(The problem) Find each line below where the word "constantly" occurs, and copy it.

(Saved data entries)
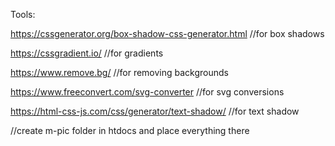 Tools:

https://cssgenerator.org/box-shadow-css-generator.html //for box shadows

https://cssgradient.io/ //for gradients

https://www.remove.bg/ //for removing backgrounds

https://www.freeconvert.com/svg-converter //for svg conversions

https://html-css-js.com/css/generator/text-shadow/ //for text shadow

//create m-pic folder in htdocs and place everything there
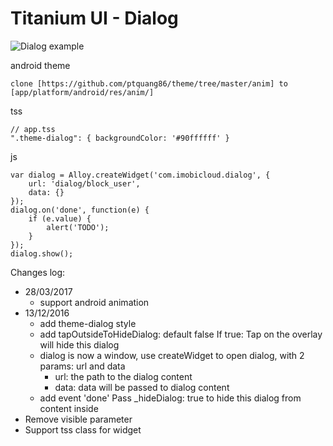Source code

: # Titanium UI - Dialog

![Dialog example](http://i.imgur.com/DtQCVIA.png)

android theme

	clone [https://github.com/ptquang86/theme/tree/master/anim] to [app/platform/android/res/anim/]

tss

	// app.tss
	".theme-dialog": { backgroundColor: '#90ffffff' }

js

	var dialog = Alloy.createWidget('com.imobicloud.dialog', {
		url: 'dialog/block_user',
		data: {}
	});
	dialog.on('done', function(e) {
		if (e.value) {
			alert('TODO');
		}
	});
	dialog.show();

Changes log:

- 28/03/2017
	+ support android animation
- 13/12/2016
    + add theme-dialog style
    + add tapOutsideToHideDialog: default false
        If true: Tap on the overlay will hide this dialog
    + dialog is now a window, use createWidget to open dialog, with 2 params: url and data
        * url: the path to the dialog content
        * data: data will be passed to dialog content
    + add event 'done'
        Pass _hideDialog: true to hide this dialog from content inside
- Remove visible parameter
- Support tss class for widget
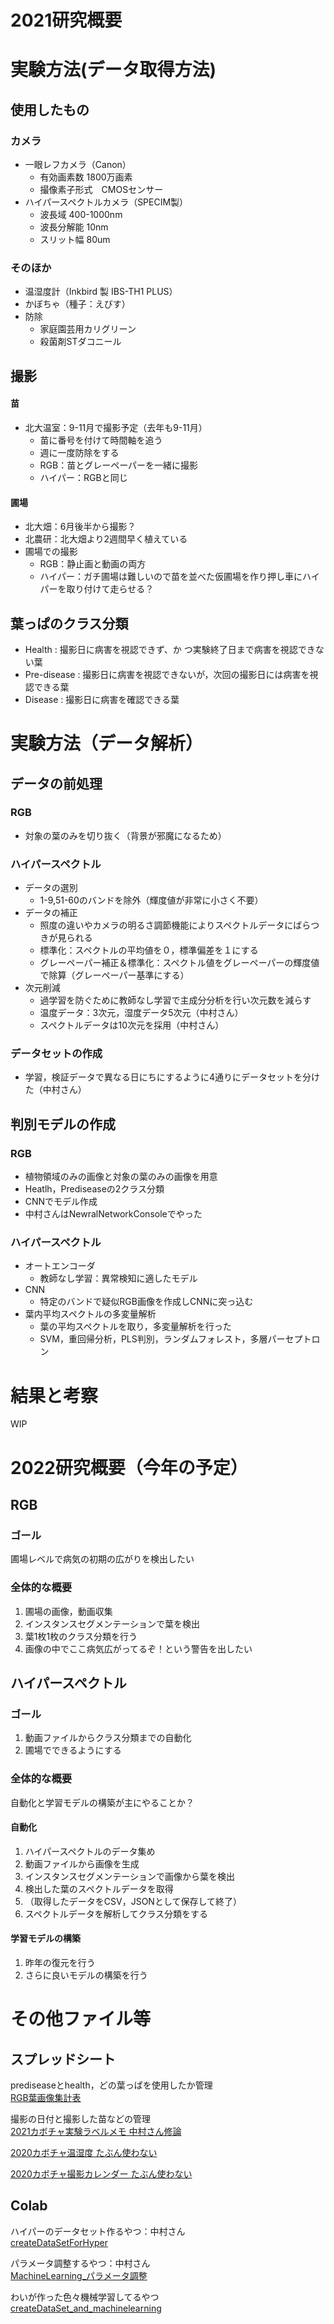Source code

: ﻿# 2021研究概要

# 実験方法(データ取得方法)
## 使用したもの
### カメラ
- 一眼レフカメラ（Canon）
  - 有効画素数 1800万画素
  - 撮像素子形式　CMOSセンサー 
- ハイパースペクトルカメラ（SPECIM製）
  - 波長域 400-1000nm
  - 波長分解能 10nm
  - スリット幅 80um

### そのほか
- 温湿度計（Inkbird 製 IBS-TH1 PLUS）
- かぼちゃ（種子：えびす）
- 防除
  - 家庭園芸用カリグリーン
  - 殺菌剤STダコニール 
 
## 撮影
#### 苗
- 北大温室：9-11月で撮影予定（去年も9-11月）
  - 苗に番号を付けて時間軸を追う
  - 週に一度防除をする 
  - RGB：苗とグレーペーパーを一緒に撮影
  - ハイパー：RGBと同じ
#### 圃場
- 北大畑：6月後半から撮影？
- 北農研：北大畑より2週間早く植えている
- 圃場での撮影
  - RGB：静止画と動画の両方
  - ハイパー：ガチ圃場は難しいので苗を並べた仮圃場を作り押し車にハイパーを取り付けて走らせる？  

## 葉っぱのクラス分類
- Health      : 撮影日に病害を視認できず、か
つ実験終了日まで病害を視認できない葉
- Pre-disease : 撮影日に病害を視認できないが，次回の撮影日には病害を視認できる葉
- Disease     : 撮影日に病害を確認できる葉

# 実験方法（データ解析）
## データの前処理
### RGB
- 対象の葉のみを切り抜く（背景が邪魔になるため）

### ハイパースペクトル
- データの選別
  - 1-9,51-60のバンドを除外（輝度値が非常に小さく不要）
- データの補正
  - 照度の違いやカメラの明るさ調節機能によりスペクトルデータにばらつきが見られる
  - 標準化：スペクトルの平均値を０，標準偏差を１にする
  - グレーペーパー補正＆標準化：スペクトル値をグレーペーパーの輝度値で除算（グレーペーパー基準にする）
- 次元削減
  - 過学習を防ぐために教師なし学習で主成分分析を行い次元数を減らす
  - 温度データ：3次元，湿度データ5次元（中村さん）
  - スペクトルデータは10次元を採用（中村さん）

### データセットの作成
- 学習，検証データで異なる日にちにするように4通りにデータセットを分けた（中村さん）
 
## 判別モデルの作成
### RGB
- 植物領域のみの画像と対象の葉のみの画像を用意
- Heatlh，Prediseaseの2クラス分類
- CNNでモデル作成
- 中村さんはNewralNetworkConsoleでやった

### ハイパースペクトル
- オートエンコーダ
  - 教師なし学習：異常検知に適したモデル
- CNN
  - 特定のバンドで疑似RGB画像を作成しCNNに突っ込む
- 葉内平均スペクトルの多変量解析
  - 葉の平均スペクトルを取り，多変量解析を行った
  - SVM，重回帰分析，PLS判別，ランダムフォレスト，多層パーセプトロン

# 結果と考察
WIP

# 2022研究概要（今年の予定）
## RGB
### ゴール
圃場レベルで病気の初期の広がりを検出したい

### 全体的な概要
1. 圃場の画像，動画収集
2. インスタンスセグメンテーションで葉を検出
3. 葉1枚1枚のクラス分類を行う
4. 画像の中でここ病気広がってるぞ！という警告を出したい

## ハイパースペクトル
### ゴール
1. 動画ファイルからクラス分類までの自動化
2. 圃場でできるようにする

### 全体的な概要
自動化と学習モデルの構築が主にやることか？
#### 自動化
1. ハイパースペクトルのデータ集め
2. 動画ファイルから画像を生成
3. インスタンスセグメンテーションで画像から葉を検出
4. 検出した葉のスペクトルデータを取得
5. （取得したデータをCSV，JSONとして保存して終了）
6. スペクトルデータを解析してクラス分類をする

#### 学習モデルの構築
1. 昨年の復元を行う
2. さらに良いモデルの構築を行う


# その他ファイル等

## スプレッドシート

prediseaseとhealth，どの葉っぱを使用したか管理<br>
[RGB葉画像集計表](https://docs.google.com/spreadsheets/d/1tbNKAV7CB1danPvVfIgWWCt4ZDSwH8v4kQqMqWD5iSs/edit#gid=0)

撮影の日付と撮影した苗などの管理<br>
[2021カボチャ実験ラベルメモ 中村さん修論](https://docs.google.com/spreadsheets/d/1A35fo5pXOAmIu4tNjp6b3REp1l8pscE4r0eMGdCGqJQ/edit#gid=0)

[2020カボチャ温湿度 たぶん使わない](https://docs.google.com/spreadsheets/d/1UVVwuiF20nDGDa4w5a48dML68_E-bIod-TwXK8q-52s/edit#gid=0)

[2020カボチャ撮影カレンダー たぶん使わない](https://docs.google.com/spreadsheets/d/1uWR2foyTC3ZjNgtb7cK55GopVFKTn20mrD3ev14XPso/edit#gid=0)

## Colab

ハイパーのデータセット作るやつ：中村さん<br>
[createDataSetForHyper](https://colab.research.google.com/drive/1dSaaOZigCdl3nb-4byRTb4THE6aBM8wY?hl=ja)

パラメータ調整するやつ：中村さん<br>
[MachineLearning_パラメータ調整](https://colab.research.google.com/drive/1qPUF7j6s1BdnbcI4H3NOcFfxRyeBaAcU?usp=sharing)

わいが作った色々機械学習してるやつ<br>
[createDataSet_and_machinelearning](https://colab.research.google.com/drive/14YXSF-pd3QE7KFa7iMkX6nj1nJUEW06_?hl=ja)
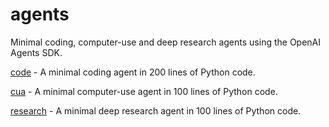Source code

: # agents

Minimal coding, computer-use and deep research agents using the OpenAI Agents SDK.

[code](./code) - A minimal coding agent in 200 lines of Python code.

[cua](./cua) - A minimal computer-use agent in 100 lines of Python code.

[research](./research) - A minimal deep research agent in 100 lines of Python code.
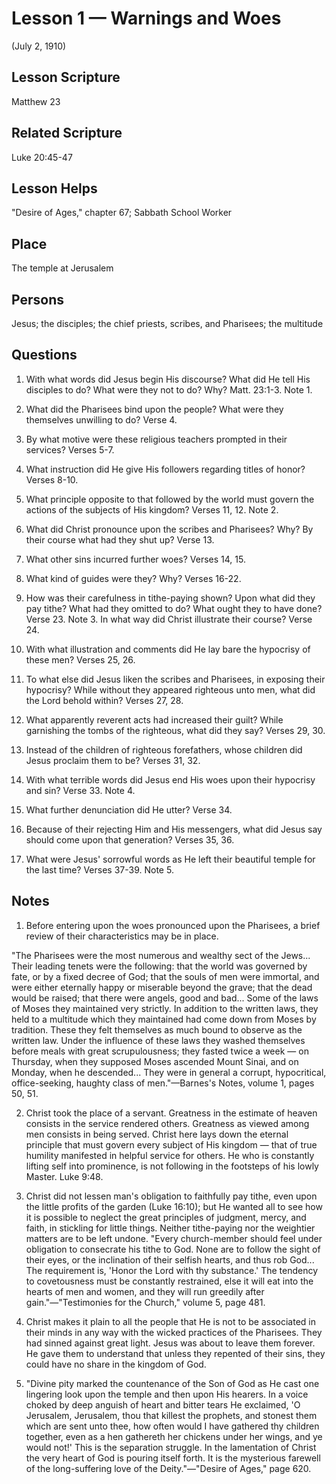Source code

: # Lesson 1 — Warnings and Woes

(July 2, 1910)

## Lesson Scripture
Matthew 23

## Related Scripture
Luke 20:45-47

## Lesson Helps
"Desire of Ages," chapter 67; Sabbath School Worker

## Place
The temple at Jerusalem

## Persons
Jesus; the disciples; the chief priests, scribes, and Pharisees; the multitude

## Questions

1. With what words did Jesus begin His discourse? What did He tell His disciples to do? What were they not to do? Why? Matt. 23:1-3. Note 1.

2. What did the Pharisees bind upon the people? What were they themselves unwilling to do? Verse 4.

3. By what motive were these religious teachers prompted in their services? Verses 5-7.

4. What instruction did He give His followers regarding titles of honor? Verses 8-10.

5. What principle opposite to that followed by the world must govern the actions of the subjects of His kingdom? Verses 11, 12. Note 2.

6. What did Christ pronounce upon the scribes and Pharisees? Why? By their course what had they shut up? Verse 13.

7. What other sins incurred further woes? Verses 14, 15.

8. What kind of guides were they? Why? Verses 16-22.

9. How was their carefulness in tithe-paying shown? Upon what did they pay tithe? What had they omitted to do? What ought they to have done? Verse 23. Note 3. In what way did Christ illustrate their course? Verse 24.

10. With what illustration and comments did He lay bare the hypocrisy of these men? Verses 25, 26.

11. To what else did Jesus liken the scribes and Pharisees, in exposing their hypocrisy? While without they appeared righteous unto men, what did the Lord behold within? Verses 27, 28.

12. What apparently reverent acts had increased their guilt? While garnishing the tombs of the righteous, what did they say? Verses 29, 30.

13. Instead of the children of righteous forefathers, whose children did Jesus proclaim them to be? Verses 31, 32.

14. With what terrible words did Jesus end His woes upon their hypocrisy and sin? Verse 33. Note 4.

15. What further denunciation did He utter? Verse 34.

16. Because of their rejecting Him and His messengers, what did Jesus say should come upon that generation? Verses 35, 36.

17. What were Jesus' sorrowful words as He left their beautiful temple for the last time? Verses 37-39. Note 5.

## Notes

1. Before entering upon the woes pronounced upon the Pharisees, a brief review of their characteristics may be in place.

"The Pharisees were the most numerous and wealthy sect of the Jews... Their leading tenets were the following: that the world was governed by fate, or by a fixed decree of God; that the souls of men were immortal, and were either eternally happy or miserable beyond the grave; that the dead would be raised; that there were angels, good and bad... Some of the laws of Moses they maintained very strictly. In addition to the written laws, they held to a multitude which they maintained had come down from Moses by tradition. These they felt themselves as much bound to observe as the written law. Under the influence of these laws they washed themselves before meals with great scrupulousness; they fasted twice a week — on Thursday, when they supposed Moses ascended Mount Sinai, and on Monday, when he descended... They were in general a corrupt, hypocritical, office-seeking, haughty class of men."—Barnes's Notes, volume 1, pages 50, 51.

2. Christ took the place of a servant. Greatness in the estimate of heaven consists in the service rendered others. Greatness as viewed among men consists in being served. Christ here lays down the eternal principle that must govern every subject of His kingdom — that of true humility manifested in helpful service for others. He who is constantly lifting self into prominence, is not following in the footsteps of his lowly Master. Luke 9:48.

3. Christ did not lessen man's obligation to faithfully pay tithe, even upon the little profits of the garden (Luke 16:10); but He wanted all to see how it is possible to neglect the great principles of judgment, mercy, and faith, in stickling for little things. Neither tithe-paying nor the weightier matters are to be left undone. "Every church-member should feel under obligation to consecrate his tithe to God. None are to follow the sight of their eyes, or the inclination of their selfish hearts, and thus rob God... The requirement is, 'Honor the Lord with thy substance.' The tendency to covetousness must be constantly restrained, else it will eat into the hearts of men and women, and they will run greedily after gain."—"Testimonies for the Church," volume 5, page 481.

4. Christ makes it plain to all the people that He is not to be associated in their minds in any way with the wicked practices of the Pharisees. They had sinned against great light. Jesus was about to leave them forever. He gave them to understand that unless they repented of their sins, they could have no share in the kingdom of God.

5. "Divine pity marked the countenance of the Son of God as He cast one lingering look upon the temple and then upon His hearers. In a voice choked by deep anguish of heart and bitter tears He exclaimed, 'O Jerusalem, Jerusalem, thou that killest the prophets, and stonest them which are sent unto thee, how often would I have gathered thy children together, even as a hen gathereth her chickens under her wings, and ye would not!' This is the separation struggle. In the lamentation of Christ the very heart of God is pouring itself forth. It is the mysterious farewell of the long-suffering love of the Deity."—"Desire of Ages," page 620.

(Task answer)
2. Christ took the place of a servant. Greatness in the estimate of heaven consists in the service rendered others. Greatness as viewed among men consists in being served. Christ here lays down the eternal principle that must govern every subject of His kingdom — that of true humility manifested in helpful service for others. He who is constantly lifting self into prominence, is not following in the footsteps of his lowly Master. Luke 9:48.
3. Christ did not lessen man's obligation to faithfully pay tithe, even upon the little profits of the garden (Luke 16:10); but He wanted all to see how it is possible to neglect the great principles of judgment, mercy, and faith, in stickling for little things. Neither tithe-paying nor the weightier matters are to be left undone. "Every church-member should feel under obligation to consecrate his tithe to God. None are to follow the sight of their eyes, or the inclination of their selfish hearts, and thus rob God... The requirement is, 'Honor the Lord with thy substance.' The tendency to covetousness must be constantly restrained, else it will eat into the hearts of men and women, and they will run greedily after gain."—"Testimonies for the Church," volume 5, page 481.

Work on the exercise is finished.